The increasing investment, foreign aid and diplomatic ties with China will hurt Kenya in the long run because of limited joint ownership or local capital in Chinese investments, researchers have said in a survey to be released on Tuesday ahead of next week’s major meeting between Chinese government officials and African leaders in Egypt.

Kenya’s ministry of Foreign Affairs has confirmed that a strong delegation comprising of yet to be named government officials will represent Kenya at the second ministerial conference on Forum on China Africa Co-operation in Sharm El Sheikh, Egypt, from November 5-8 which comes as China directs its appetite for raw materials to Kenya.

Kenya is hoping the conference will build on its trade with China which is still skewed in China’s favour.

In 2007, China exported goods and services worth $980 million while Kenya exported to China goods and services worth $38 million.

But as the government officials prepare to join other African leaders at the conference which has the potential of cutting deals for China’s corporations in mining, oil and infrastructure construction, researchers are warning that the continued involvement of China in Kenya’s economy, even though beneficial, could be short-lived and could lead to the destruction of local businesses and labour market.

“There have been complaints to the effect that the Chinese investors do not usually offer job opportunities to local professionals,” says Dr Joseph Onjala, a researcher at the University of Nairobi’s Institute for Development Studies, who participated in the survey to be launched on Tuesday.

The survey carried out by 14 universities in Africa was supported by the African Economic Research Consortium (AERC) — a World Bank funded organisation devoted to economic policy research and training, says African leaders.

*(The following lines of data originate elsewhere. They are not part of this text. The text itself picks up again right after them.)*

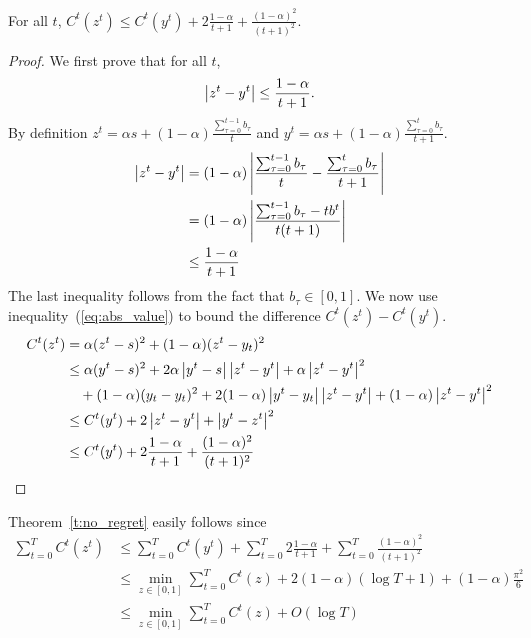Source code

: \begin{lemma}
  For all $t$,
  \(C^t(z^t) \leq C^t(y^t) + 2\frac{1-\alpha}{t+1} + \frac{(1-\alpha)^2}{(t+1)^2}\).
\end{lemma}
\begin{proof}
  We first prove that for all $t$,
  \begin{equation}\label{eq:abs_value}
    \left|z^t - y^t \right| \leq \frac{1-\alpha}{t+1}.
  \end{equation}
  By definition
  \(z^t = \alpha s + (1-\alpha)\frac{\sum_{\tau = 0}^{t-1} b_\tau}{t}\)
  and
  \( y^t = \alpha s + (1-\alpha)\frac{\sum_{\tau = 0}^t b_\tau}{t+1}\).
  \begin{align*}
    \left|z^t - y^t\right|
    &=
    (1-\alpha)\left|\frac{\sum_{\tau = 0}^{t-1}b_\tau}{t}
    - \frac{\sum_{\tau = 0}^t b_\tau}{t+1}\right|\\
    &=
    (1-\alpha)\left|\frac{\sum_{\tau = 0}^{t-1}b_\tau -tb^t}{t(t+1)}\right|\\
    &\leq
    \frac{1-\alpha}{t+1}
  \end{align*}
  The last inequality follows from the fact that $b_\tau \in [0,1]$.
  We now use inequality~(\ref{eq:abs_value}) to bound the difference
  \( C^t(z^t) - C^t(y^t) \).
  \begin{align*}
    C^t(z^t)
    &=
    \alpha(z^t - s)^2 + (1 - \alpha)(z^t - y_t)^2 \\
    &\leq
    \alpha(y^t - s)^2 + 2\alpha\left|y^t -
    s\right|\left|z^t - y^t\right| + \alpha \left|z^t - y^t\right|^2 \\
    &\quad + (1-\alpha)(y_t - y_t)^2 +
    2(1-\alpha)\left|y^t - y_t\right|\left|z^t-y^t\right| + (1 - \alpha)\left|z^t - y^t\right|^2\\
    &\leq
    C^t(y^t) + 2\left|z^t - y^t\right| + \left|y^t - z^t\right|^2\\
    &\leq
    C^t(y^t) + 2\frac{1-\alpha}{t+1} + \frac{(1-\alpha)^2}{(t+1)^2}
  \end{align*}
\end{proof}

Theorem~\ref{t:no_regret} easily follows since
\begin{align*}
  \sum_{t=0}^T C^t(z^t)
  &\leq
  \sum_{t=0}^T C^t(y^t) + \sum_{t=0}^T 2\frac{1-\alpha}{t+1} +
  \sum_{t=0}^T \frac{(1-\alpha)^2}{(t+1)^2}\\
  &\leq
  \min_{ z \in [0,1]} \sum_{t=0}^T C^t(z) +
  2(1-\alpha)(\log T + 1) + (1-\alpha)\frac{\pi^2}{6}\\
  &\leq
  \min_{ z \in [0,1]} \sum_{t=0}^T C^t(z) + O(\log T)
\end{align*}
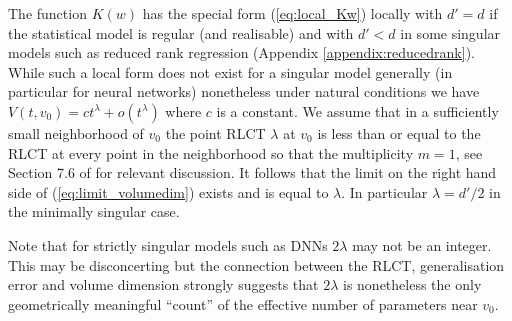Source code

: \documentclass{article} %
\begin{document}
The function $K(w)$ has the special form (\ref{eq:local_Kw}) locally with $d' = d$ if the statistical model is regular (and realisable) and with $d' < d$ in some singular models such as reduced rank regression (Appendix \ref{appendix:reducedrank}). While such a local form does not exist for a singular model generally (in particular for neural networks) nonetheless under natural conditions \citep[Theorem 7.1]{watanabe_algebraic_2009} we have
$
V(t,v_0) = c t^\lambda + o( t^\lambda)
$
where $c$ is a constant. We assume that in a sufficiently small neighborhood of $v_0$ the point RLCT $\lambda$ at $v_0$ \citep[Definition 2.7]{watanabe_algebraic_2009} is less than or equal to the RLCT at every point in the neighborhood so that the multiplicity $m = 1$, see Section 7.6 of \citep{watanabe_algebraic_2009} for relevant discussion.
It follows that the limit on the right hand side of  (\ref{eq:limit_volumedim}) exists and is equal to $\lambda$. In particular $\lambda = d'/2$ in the minimally singular case.

Note that for strictly singular models such as DNNs $2 \lambda$ may not be an integer. This may be disconcerting but the connection between the RLCT, generalisation error and volume dimension strongly suggests that $2 \lambda$ is nonetheless the only geometrically meaningful ``count'' of the effective number of parameters near $v_0$. 
\end{document}
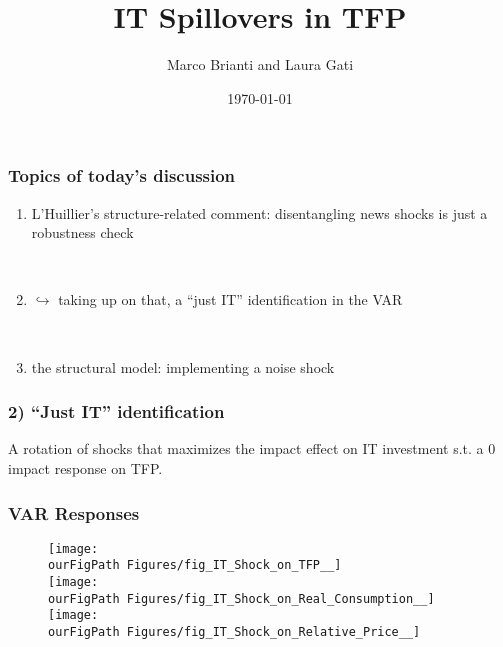 \documentclass{beamer}
\author[Brianti, Gati]{Marco Brianti and Laura Gati}
\institute[Boston College]{Boston College}
\title{IT Spillovers in TFP }
\date{\today}
\def \ourFigPath {../../}
\begin{document}
\begin{frame}

\maketitle


\end{frame}

\begin{frame}
\frametitle{Topics of today's discussion}

\begin{enumerate}
\item L'Huillier's structure-related comment: disentangling news shocks is just a robustness check

\

\item $\hookrightarrow$ taking up on that, a ``just IT'' identification in the VAR

\

\item the structural model: implementing a noise shock
\end{enumerate}


\end{frame}


\begin{frame}
\frametitle{2) ``Just IT'' identification}

A rotation of shocks that maximizes the impact effect on IT investment s.t. a 0 impact response on TFP.
\end{frame}



\begin{frame}
\frametitle{ VAR Responses}

\vspace{-0.2cm}
\begin{figure}
\begin{multicols}{2}
\centering 
\texttt{[image: \\ourFigPath Figures/fig\_IT\_Shock\_on\_TFP\_\_]}\\
\vspace{0.3cm}
\texttt{[image: \\ourFigPath Figures/fig\_IT\_Shock\_on\_Real\_Consumption\_\_]}\\ 
\vspace{0.3cm}
\texttt{[image: \\ourFigPath Figures/fig\_IT\_Shock\_on\_Relative\_Price\_\_]}\\ 

\end{multicols}
\end{figure}


\end{frame}
\end{document}
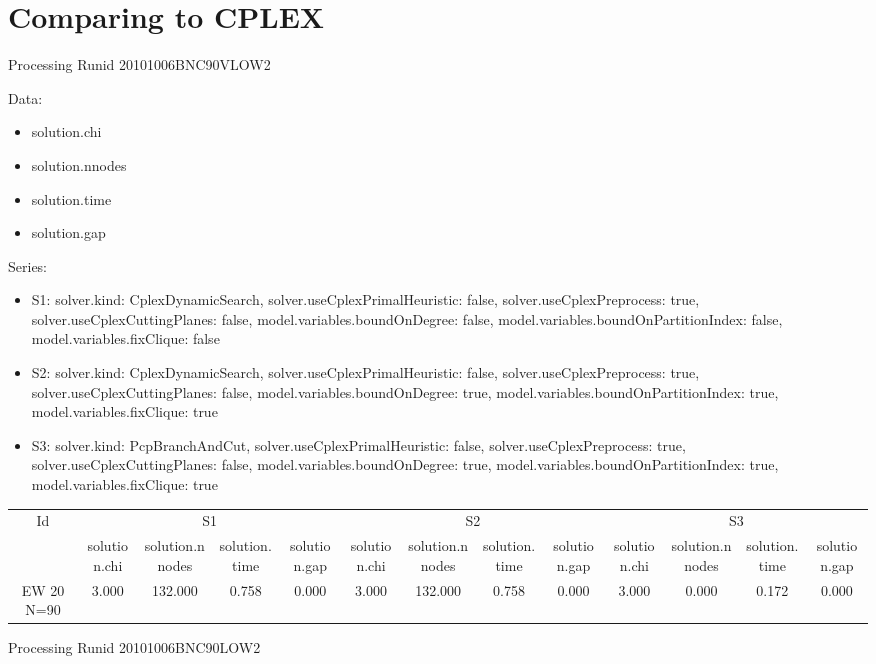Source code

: \documentclass[landscape, 12pt]{report}
\begin{document}
\clearpage

\section{Comparing to CPLEX}

Processing Runid 20101006BNC90VLOW2

Data:
\begin{itemize}
\item solution.chi
\item solution.nnodes
\item solution.time
\item solution.gap
\end{itemize}
Series:
\begin{itemize}
\item S1: solver.kind: CplexDynamicSearch, solver.useCplexPrimalHeuristic: false, solver.useCplexPreprocess: true, solver.useCplexCuttingPlanes: false, model.variables.boundOnDegree: false, model.variables.boundOnPartitionIndex: false, model.variables.fixClique: false
\item S2: solver.kind: CplexDynamicSearch, solver.useCplexPrimalHeuristic: false, solver.useCplexPreprocess: true, solver.useCplexCuttingPlanes: false, model.variables.boundOnDegree: true, model.variables.boundOnPartitionIndex: true, model.variables.fixClique: true
\item S3: solver.kind: PcpBranchAndCut, solver.useCplexPrimalHeuristic: false, solver.useCplexPreprocess: true, solver.useCplexCuttingPlanes: false, model.variables.boundOnDegree: true, model.variables.boundOnPartitionIndex: true, model.variables.fixClique: true
\end{itemize}
\begin{tabular}{|c|cccc|cccc|cccc|}
\hline
\multicolumn{1}{|c|}{Id} & \multicolumn{4}{|c|}{S1} & \multicolumn{4}{|c|}{S2} & \multicolumn{4}{|c|}{S3}
\\
 & solution.chi & solution.nnodes & solution.time & solution.gap & solution.chi & solution.nnodes & solution.time & solution.gap & solution.chi & solution.nnodes & solution.time & solution.gap
\\
\hline
EW 20 N=90 & 3.000 & 132.000 & 0.758 & 0.000 & 3.000 & 132.000 & 0.758 & 0.000 & 3.000 & 0.000 & 0.172 & 0.000
\\
\hline 
 \end{tabular}


Processing Runid 20101006BNC90LOW2
\end{document}

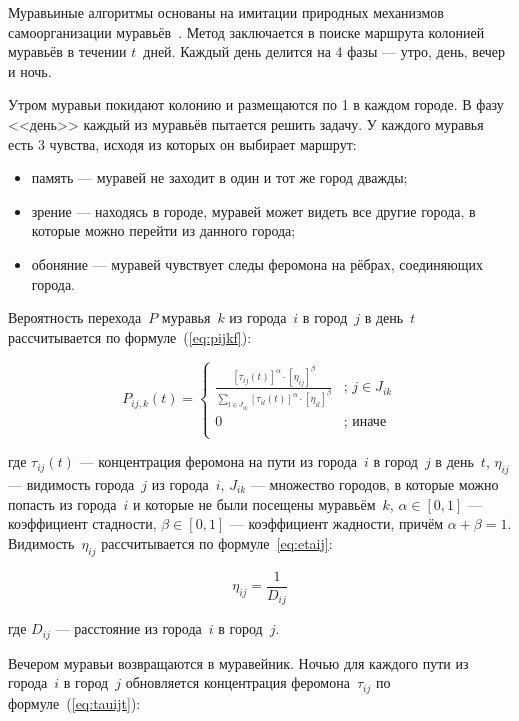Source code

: Муравьиные алгоритмы основаны на имитации природных механизмов самоорганизации муравьёв~\cite{ants}. Метод заключается в поиске маршрута колонией муравьёв в течении $t$~дней.
Каждый день делится на 4 фазы --- утро, день, вечер и ночь. 

Утром муравьи покидают колонию и размещаются по 1 в каждом городе. В фазу <<день>> каждый из муравьёв пытается решить задачу. У каждого муравья есть 3 чувства, исходя из которых он выбирает маршрут:

\begin{itemize}
	\item память --- муравей не заходит в один и тот же город дважды;
	\item зрение --- находясь в городе, муравей может видеть все другие города, в которые можно перейти из данного города;
	\item обоняние --- муравей чувствует следы феромона на рёбрах, соединяющих города.
\end{itemize}

Вероятность перехода~$P$ муравья~$k$ из города~$i$ в город~$j$ в день~$t$ рассчитывается по формуле~(\ref{eq:pijkf}):

\begin{equation}
	\label{eq:pijkf}
	P_{ij,k}(t) = \begin{cases}
		\frac{[\tau_{ij}(t)]^\alpha\cdot[\eta_{ij}]^\beta}{\sum_{l \in J_{ik}} [\tau_{il}(t)]^\alpha\cdot[\eta_{il}]^\beta} &\text{; } j \in J_{ik}\\
		0 &\text{; иначе}\\
	\end{cases}
\end{equation}

\noindent где $\tau_{ij}(t)$ --- концентрация феромона на пути из города~$i$ в город~$j$ в день~$t$, $\eta_{ij}$ --- видимость города~$j$ из города~$i$, $J_{ik}$ --- множество городов, в которые можно попасть из города~$i$ и которые не были посещены муравьём~$k$, $\alpha \in [0, 1]$ --- коэффициент стадности, $\beta \in [0, 1]$ --- коэффициент жадности, причём $\alpha + \beta = 1$. Видимость~$\eta_{ij}$ рассчитывается по формуле~\ref{eq:etaij}:

\begin{equation}
	\label{eq:etaij}
	\eta_{ij} = \frac{1}{D_{ij}}
\end{equation}

\noindent где $D_{ij}$ --- расстояние из города~$i$ в город~$j$.

Вечером муравьи возвращаются в муравейник. Ночью для каждого пути из города~$i$ в город~$j$ обновляется концентрация феромона~$\tau_{ij}$ по формуле~(\ref{eq:tauijt}):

The report comes hot on the heels of accelerated China’s engagement with Kenya in recent weeks as the communist state started exploring oil and mineral resources besides completing several road infrastructure projects across Kenya.

Even though Kenya is yet to discover oil, state controlled China National Offshore Oil Corporation (CNOOC) started the sinking of a $26million oil well in Boghal, near Isiolo town in northern Kenya in a move designed to keep Africa’s natural resources flowing to China’s booming economy.

But analysts say despite National Oil Corporation of Kenya having 13 per cent stake in the prospecting well, it lacked local labour input.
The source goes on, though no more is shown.